With the caveat that I'm not actively watching ebay, and haven't really for several years -
I'm not surprised by this at all, and, I suspect we only have a couple years before early Intel machines do this too, so if anyone thinks they have an early Intel machine they'll want to have gotten cheap a few years ago, just go ahead and pick it up today.
It seems like the value of old tech follows a sort of a trough curve.
Something is built and then it's valuable as a new/fast/current/modern piece of technology with a working life ahead of it.
Then, the piece of tech does its working life and around the end of that working life, its value drops to zero pretty quickly.
The value stays at zero and there's this period where the thing is too new to be interesting but also more or less too old to be useful (The Great Plateau is making this phase a little weird because a lot of stuff, at least as far as generic x86-based computers sold for Windows/Linux/Unix go, from 10+ years ago still competently runs current software versions). (Macs also get weird here mostly because there's only one official/supported vendor for Mac hardware, and so you have Macs from 2013 that fetch 2-5x what a generic OEM or self-built system from that time will.
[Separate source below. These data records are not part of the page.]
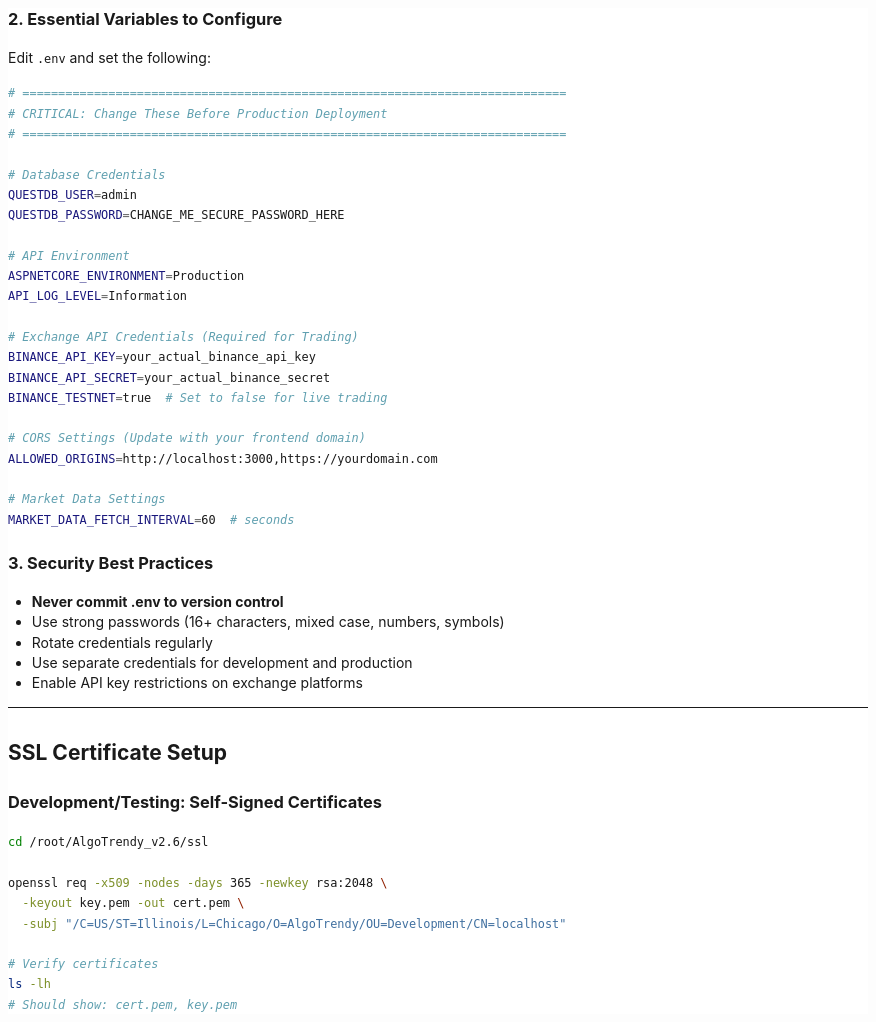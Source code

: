 ### 2. Essential Variables to Configure

Edit `.env` and set the following:

```bash
# ============================================================================
# CRITICAL: Change These Before Production Deployment
# ============================================================================

# Database Credentials
QUESTDB_USER=admin
QUESTDB_PASSWORD=CHANGE_ME_SECURE_PASSWORD_HERE

# API Environment
ASPNETCORE_ENVIRONMENT=Production
API_LOG_LEVEL=Information

# Exchange API Credentials (Required for Trading)
BINANCE_API_KEY=your_actual_binance_api_key
BINANCE_API_SECRET=your_actual_binance_secret
BINANCE_TESTNET=true  # Set to false for live trading

# CORS Settings (Update with your frontend domain)
ALLOWED_ORIGINS=http://localhost:3000,https://yourdomain.com

# Market Data Settings
MARKET_DATA_FETCH_INTERVAL=60  # seconds
```

### 3. Security Best Practices

- **Never commit .env to version control**
- Use strong passwords (16+ characters, mixed case, numbers, symbols)
- Rotate credentials regularly
- Use separate credentials for development and production
- Enable API key restrictions on exchange platforms

---

## SSL Certificate Setup

### Development/Testing: Self-Signed Certificates

```bash
cd /root/AlgoTrendy_v2.6/ssl

openssl req -x509 -nodes -days 365 -newkey rsa:2048 \
  -keyout key.pem -out cert.pem \
  -subj "/C=US/ST=Illinois/L=Chicago/O=AlgoTrendy/OU=Development/CN=localhost"

# Verify certificates
ls -lh
# Should show: cert.pem, key.pem
```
And then, during that low period, people toss things because they take up space and they can't really find people to take them.
After enough of that has happened, people start having nostalgia for that era and want machines, but they're a little difficult to shake loose and prices start rising.
The older a piece or category of tech is, the smaller all the numbers are, in terms of quantity, so it'll be interesting to say how this plays out long-term when we get to the point of, IDK, Mac OS X 10.6 on 2009-2011 Macs being legitimately "vintage" - especially because this was by the time of MacBooks being among the single most popular laptop models in existence.
The problem there with finding "good" examples of MacBook/Airs in 2030 is going to be that most of the people who bought and used them used them hard for a very long time. (Though, to their credit, since sometime in the mid-late 2000s the build quality overall on Mac laptops took a huge leap forward from where it was for the '90s and early 2000s, due in part to material changes and in part to Apple just getting better at it. (And, the much much greater popularity means that unless the number of people engaging in vintage computing as a hobby scales, even with greater failure rates and more difficult to recover from failure modes. (Especially dependent on what happens when the first person decides to just pull the battery out of a newer MacBook Pro and run it that way, and how that'll end compared to doing it on one of the older MacBook Pros.)
TL;DR - if we're noticing a raise in powerpc mac prices, I'm not surprised.